ACTIVITY:
Beginning with the line that contains "necesaria del alumno", print each line to the end of the data exactly. Omit the pictures.

Saved entries:
-------------------------
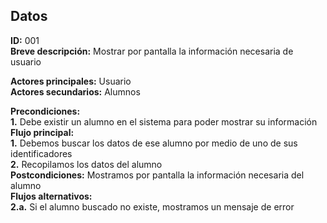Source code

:## Datos
**ID:** 001  
**Breve descripción:** Mostrar por pantalla la información necesaria de usuario    

**Actores principales:** Usuario  
**Actores secundarios:** Alumnos

**Precondiciones:**  
**1.** Debe existir un alumno en el sistema para poder mostrar su información  
**Flujo principal:**  
**1.** Debemos buscar los datos de ese alumno por medio de uno de sus identificadores  
**2.** Recopilamos los datos del alumno  
**Postcondiciones:** Mostramos por pantalla la información necesaria del alumno  
**Flujos alternativos:**  
**2.a.** Si el alumno buscado no existe, mostramos un mensaje de error  
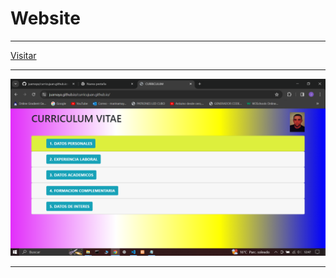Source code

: 
# Website
---

 

[Visitar](https://juamaya.github.io/curriculum-juan)

---

![curriculum](./curriculum.png "curriculum")

---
-------------------------
RESULT OF THIS TASK:
**Postcondiciones:** Mostramos por pantalla la información necesaria del alumno  
**Flujos alternativos:**  
**2.a.** Si el alumno buscado no existe, mostramos un mensaje de error  
Source code

: 
# Website
---

 

[Visitar](https://juamaya.github.io/curriculum-juan)

---

![curriculum](./curriculum.png "curriculum")

---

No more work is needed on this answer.